After a diagnosis of skull base tumour, how quickly should treatment start?

The treatment for skull base tumours depends on the type of tumour, generally both benign and malignant tumours can occur in the skull base. Benign tumour like meningiomas, acoustic neuromas, nerve sheath tumours are slow growing and there is no immediate need to start treatment unless they become symptomatic and/or there is rapid tumour progression. Aggressive skull base tumours like chordomas/chondrosarcomas need treatment sooner.

 

What treatments are there for skull base tumours?

Surgery and radiotherapy are the main treatment modality for skull base tumours or a combined modality approach with surgery followed by adjuvant radiotherapy, can be considered.

 

What factors do you take into account when creating a treatment plan?

tumour histology location of tumour age of patient performance status of patient rapidness of tumour progression radiotherapy tolerance of surrounding organs at risk such as:

 

1. Brainstem. 2. Spinal cord. 3. Optic nerves. 4. Cochlea 5. Retina. 6. Cranial nerve. 7. Brain tissue. 8. Hippocampus.

 

What is the survival rate of patients with a skull base tumour?

The survival rate of skull base tumours depends on the histology of the tumour and whether they are benign/aggressive. Generally, benign tumours are more common in skull base region and the survival is very good for such benign tumours like meningiomas. Chordomas are more aggressive and malignant tumours and five-year survival is around 70 per cent. Chondrosarcoma which occurs in the skull base have a better five-year survival rate of 85 per cent.

 

When is palliative care the best option?

Skull base tumours are best managed with surgery, radiotherapy or a combined surgery-radiotherapy approach, but if the skull base tumours are extensive/advanced with severe symptoms in an elderly patient with poor performance status, then palliative care would be the most appropriate management.

 

What is the life expectancy of patients after treatment?
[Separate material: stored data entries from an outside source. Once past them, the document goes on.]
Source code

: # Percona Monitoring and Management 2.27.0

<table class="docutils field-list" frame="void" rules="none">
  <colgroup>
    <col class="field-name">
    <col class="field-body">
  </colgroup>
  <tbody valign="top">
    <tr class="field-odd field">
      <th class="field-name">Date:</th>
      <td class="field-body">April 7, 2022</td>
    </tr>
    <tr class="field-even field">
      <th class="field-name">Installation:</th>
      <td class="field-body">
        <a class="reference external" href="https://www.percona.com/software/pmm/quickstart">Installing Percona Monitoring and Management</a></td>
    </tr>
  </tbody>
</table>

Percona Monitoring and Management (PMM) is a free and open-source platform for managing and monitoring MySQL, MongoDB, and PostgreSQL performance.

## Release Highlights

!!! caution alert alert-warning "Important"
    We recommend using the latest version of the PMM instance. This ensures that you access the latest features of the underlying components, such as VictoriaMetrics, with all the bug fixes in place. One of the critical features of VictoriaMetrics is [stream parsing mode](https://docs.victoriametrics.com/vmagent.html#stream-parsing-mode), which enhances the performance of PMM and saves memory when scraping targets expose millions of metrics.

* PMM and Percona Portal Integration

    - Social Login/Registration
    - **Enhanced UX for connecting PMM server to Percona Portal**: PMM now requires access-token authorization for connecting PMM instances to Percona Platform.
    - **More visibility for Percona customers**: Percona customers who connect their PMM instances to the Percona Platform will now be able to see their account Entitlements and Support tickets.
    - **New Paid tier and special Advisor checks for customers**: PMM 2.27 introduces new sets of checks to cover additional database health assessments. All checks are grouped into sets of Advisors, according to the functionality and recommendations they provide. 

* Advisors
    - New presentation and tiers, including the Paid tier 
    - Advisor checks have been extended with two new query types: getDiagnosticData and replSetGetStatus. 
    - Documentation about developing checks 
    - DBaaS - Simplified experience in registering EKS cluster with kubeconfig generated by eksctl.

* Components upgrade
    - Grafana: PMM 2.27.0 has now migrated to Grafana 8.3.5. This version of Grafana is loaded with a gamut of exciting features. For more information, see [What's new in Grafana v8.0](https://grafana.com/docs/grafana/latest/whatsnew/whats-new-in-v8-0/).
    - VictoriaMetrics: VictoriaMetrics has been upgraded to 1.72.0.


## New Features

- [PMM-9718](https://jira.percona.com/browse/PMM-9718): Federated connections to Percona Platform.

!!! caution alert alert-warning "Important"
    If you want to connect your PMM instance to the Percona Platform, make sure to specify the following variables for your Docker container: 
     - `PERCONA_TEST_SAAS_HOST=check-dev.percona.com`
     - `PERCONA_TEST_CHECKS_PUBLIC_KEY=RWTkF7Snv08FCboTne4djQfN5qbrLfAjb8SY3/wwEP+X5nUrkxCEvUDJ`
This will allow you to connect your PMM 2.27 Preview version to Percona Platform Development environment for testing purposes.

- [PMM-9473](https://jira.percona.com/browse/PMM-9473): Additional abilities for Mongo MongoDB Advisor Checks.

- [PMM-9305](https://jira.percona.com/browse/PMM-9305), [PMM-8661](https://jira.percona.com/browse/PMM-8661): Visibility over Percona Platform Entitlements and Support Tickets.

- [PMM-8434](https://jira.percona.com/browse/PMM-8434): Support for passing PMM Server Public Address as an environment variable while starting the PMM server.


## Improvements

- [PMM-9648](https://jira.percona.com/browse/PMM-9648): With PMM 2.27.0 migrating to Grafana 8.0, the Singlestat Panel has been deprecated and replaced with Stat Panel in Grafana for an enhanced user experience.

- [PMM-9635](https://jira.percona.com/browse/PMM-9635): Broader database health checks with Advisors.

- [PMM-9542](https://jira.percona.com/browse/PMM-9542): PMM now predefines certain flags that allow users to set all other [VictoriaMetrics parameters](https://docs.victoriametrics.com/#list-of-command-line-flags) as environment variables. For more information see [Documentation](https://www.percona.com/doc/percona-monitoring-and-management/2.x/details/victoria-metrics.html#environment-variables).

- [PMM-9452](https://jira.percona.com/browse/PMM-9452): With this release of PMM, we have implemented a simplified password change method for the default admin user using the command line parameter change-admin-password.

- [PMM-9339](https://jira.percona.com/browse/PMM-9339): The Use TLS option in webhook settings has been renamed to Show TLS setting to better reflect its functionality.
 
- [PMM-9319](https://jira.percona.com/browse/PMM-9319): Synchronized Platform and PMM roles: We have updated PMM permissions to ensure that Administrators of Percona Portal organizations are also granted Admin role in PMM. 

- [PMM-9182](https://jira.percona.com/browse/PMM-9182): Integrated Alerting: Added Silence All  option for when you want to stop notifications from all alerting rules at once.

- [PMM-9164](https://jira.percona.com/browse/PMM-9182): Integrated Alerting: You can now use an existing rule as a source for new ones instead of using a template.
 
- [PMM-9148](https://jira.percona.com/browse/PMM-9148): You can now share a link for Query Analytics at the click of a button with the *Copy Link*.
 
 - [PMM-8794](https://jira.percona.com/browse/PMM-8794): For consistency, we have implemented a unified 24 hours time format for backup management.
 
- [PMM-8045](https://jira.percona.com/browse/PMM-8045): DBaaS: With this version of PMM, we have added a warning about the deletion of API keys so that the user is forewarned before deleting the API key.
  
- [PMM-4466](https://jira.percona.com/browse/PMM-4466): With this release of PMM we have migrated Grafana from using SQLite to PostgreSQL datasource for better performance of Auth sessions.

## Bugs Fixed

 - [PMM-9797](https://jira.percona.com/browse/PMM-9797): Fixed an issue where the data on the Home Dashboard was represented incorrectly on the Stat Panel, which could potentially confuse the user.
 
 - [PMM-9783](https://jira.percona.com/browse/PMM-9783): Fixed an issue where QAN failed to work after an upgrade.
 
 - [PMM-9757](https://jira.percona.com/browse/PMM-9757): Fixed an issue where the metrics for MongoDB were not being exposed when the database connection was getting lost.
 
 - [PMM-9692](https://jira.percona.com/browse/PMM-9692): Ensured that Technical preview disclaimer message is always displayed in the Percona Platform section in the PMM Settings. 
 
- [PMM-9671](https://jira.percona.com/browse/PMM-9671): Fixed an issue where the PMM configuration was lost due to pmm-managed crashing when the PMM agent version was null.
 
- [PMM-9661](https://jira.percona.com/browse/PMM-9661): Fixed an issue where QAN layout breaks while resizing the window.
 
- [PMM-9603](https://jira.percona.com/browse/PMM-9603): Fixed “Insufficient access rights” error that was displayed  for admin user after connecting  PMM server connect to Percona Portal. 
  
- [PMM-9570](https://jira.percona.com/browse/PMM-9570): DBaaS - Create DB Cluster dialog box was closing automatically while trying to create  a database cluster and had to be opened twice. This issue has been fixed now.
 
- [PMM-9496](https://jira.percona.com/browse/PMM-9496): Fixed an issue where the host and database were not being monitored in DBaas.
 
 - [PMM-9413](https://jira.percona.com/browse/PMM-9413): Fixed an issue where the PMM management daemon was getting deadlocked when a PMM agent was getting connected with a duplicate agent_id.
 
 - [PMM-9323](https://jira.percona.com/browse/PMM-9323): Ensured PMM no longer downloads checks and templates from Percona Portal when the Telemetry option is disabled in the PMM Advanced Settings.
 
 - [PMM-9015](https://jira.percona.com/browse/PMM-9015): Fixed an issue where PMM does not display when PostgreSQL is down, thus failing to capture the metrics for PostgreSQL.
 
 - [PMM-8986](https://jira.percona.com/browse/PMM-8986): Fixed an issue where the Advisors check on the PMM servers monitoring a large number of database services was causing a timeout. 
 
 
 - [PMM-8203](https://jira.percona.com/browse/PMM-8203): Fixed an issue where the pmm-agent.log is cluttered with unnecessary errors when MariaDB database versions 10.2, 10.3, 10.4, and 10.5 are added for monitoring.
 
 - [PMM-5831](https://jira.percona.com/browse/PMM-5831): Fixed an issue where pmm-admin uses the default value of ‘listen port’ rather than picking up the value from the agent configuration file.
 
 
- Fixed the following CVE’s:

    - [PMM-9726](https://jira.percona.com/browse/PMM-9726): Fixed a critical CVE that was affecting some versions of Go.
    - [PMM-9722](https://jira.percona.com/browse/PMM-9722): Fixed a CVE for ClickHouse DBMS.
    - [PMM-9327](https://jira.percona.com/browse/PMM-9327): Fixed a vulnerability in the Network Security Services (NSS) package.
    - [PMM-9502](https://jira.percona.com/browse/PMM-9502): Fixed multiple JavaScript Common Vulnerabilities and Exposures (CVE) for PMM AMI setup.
Life expectancy depends on the histology and aggressiveness of skull base tumours. Most benign tumours have a good prognosis and longer life expectancy, but aggressive tumours like chordoma/secondaries tend to have a shorter life expectancy.

 

How often should patients have check-ups after recovery?

Benign tumours are followed up clinically at six monthly intervals in the first year after their treatment and thereafter with annual scans. Aggressive skull base tumours are followed up at four to six monthly intervals. The follow up check-ups include clinical examination and yearly MRI scans.